Edinburg Supervisor Jean Raymond, the most senior member of the Saratoga County Board of Supervisors, will take on the delicate task of leading the county’s Public Works Committee.
That doesn’t sound like a job requiring finesse, I know, but the committee has more than diesel fuel costs and contracts for federal bridge aid on its plate this year.
Public Works will be deciding whether the county should sell its landfill in Northumberland, which today sits as empty of trash as the day it was completed 13 years ago.
The county spent $10 million on it — $10 million cash on the barrel head — back when county coffers were flush, over a strategic but losing defense by Northumberland officials that went on for years and would have made Robert E. Lee proud.
County officials say its existence, even unopened, is a “safety valve” that keeps other landfills from raising their prices and increasing what residents pay to get rid of their trash.
The county selling the landfill would inevitably lead to a private operator opening it and burying either municipal waste or paper mill sludge.
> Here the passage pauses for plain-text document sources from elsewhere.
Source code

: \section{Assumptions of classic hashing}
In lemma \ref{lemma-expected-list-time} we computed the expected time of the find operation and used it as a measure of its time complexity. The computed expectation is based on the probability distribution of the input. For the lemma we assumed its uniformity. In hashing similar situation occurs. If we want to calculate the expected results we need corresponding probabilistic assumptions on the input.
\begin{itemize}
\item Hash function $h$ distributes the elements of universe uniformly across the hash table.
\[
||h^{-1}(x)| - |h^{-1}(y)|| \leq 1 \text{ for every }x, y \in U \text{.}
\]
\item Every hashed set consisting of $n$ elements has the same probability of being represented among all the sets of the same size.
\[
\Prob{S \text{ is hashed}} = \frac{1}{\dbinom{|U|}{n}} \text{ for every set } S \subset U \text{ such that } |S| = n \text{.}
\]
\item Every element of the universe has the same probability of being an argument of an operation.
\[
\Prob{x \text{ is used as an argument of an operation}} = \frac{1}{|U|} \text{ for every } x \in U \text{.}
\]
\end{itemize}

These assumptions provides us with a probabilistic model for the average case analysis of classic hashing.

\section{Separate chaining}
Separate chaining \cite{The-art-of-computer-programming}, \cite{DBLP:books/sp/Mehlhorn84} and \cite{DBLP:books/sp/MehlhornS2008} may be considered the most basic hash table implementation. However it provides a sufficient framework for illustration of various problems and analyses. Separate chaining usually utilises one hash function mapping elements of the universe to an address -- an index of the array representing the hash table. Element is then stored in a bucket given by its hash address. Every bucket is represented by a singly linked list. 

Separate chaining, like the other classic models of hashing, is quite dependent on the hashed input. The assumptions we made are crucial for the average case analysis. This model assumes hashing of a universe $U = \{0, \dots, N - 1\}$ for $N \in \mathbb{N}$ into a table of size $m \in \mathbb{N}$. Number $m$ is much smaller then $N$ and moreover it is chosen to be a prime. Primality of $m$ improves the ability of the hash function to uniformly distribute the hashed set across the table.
Controversy clearly lies ahead for the committee.
“Jean is a very strong and dynamic leader, and this is going to be a tough job,” said Board of Supervisors Chairman Tom Wood, who appointed Raymond this week.
Raymond, who was first elected in 1987, is one of the few supervisors still serving from the early 1990s, when the county made the decision to build the controversial Northumberland landfill.
“I picked her for her seniority, depth and breadth of knowledge,” Wood said. “Jean was actively involved in the creation of the landfill.”
The chairmanship of the Public Works Committee became open when Halfmoon Supervisor Mindy Wormuth resigned from the committee in February.
Her departure followed a report in the Times Union that raised questions about the propriety of she and her husband having sold their home and another property to Scott Earl, a land developer in Halfmoon, and whether Earl paid more than market value.
Earl, who said he bought the properties as an investment because of a proposed medical campus across the highway, is a former owner of County Waste, the private trash collection firm based in Halfmoon. He sold County Waste to a national firm last year. Earl received stock in the company, and it’s possible that company, Waste Connections, could be interested in buying the county landfill.
Wormuth denied any wrongdoing but said she resigned from the committee that will review the landfill sale “in an effort to prevent any further distraction.”
Wood said he has faith in Wormuth’s integrity but respected her decision to resign from the committee and let someone else lead it.
At a chamber of commerce breakfast on the “State of the County” Thursday in Saratoga Springs, an audience member asked Wood about regional studies looking at the level of congestion on the Northway, particularly around the Twin Bridges. It’s getting worse, I can tell you, and I make a lot less than a transportation consultant.
Wood offered a not particularly quotable response about Saratoga County being represented on regional transportation planning boards and being aware it was a concern.
County Administrator Spencer Hellwig then sidled up to the microphone with his answer to congestion: “Toll booths,” he said.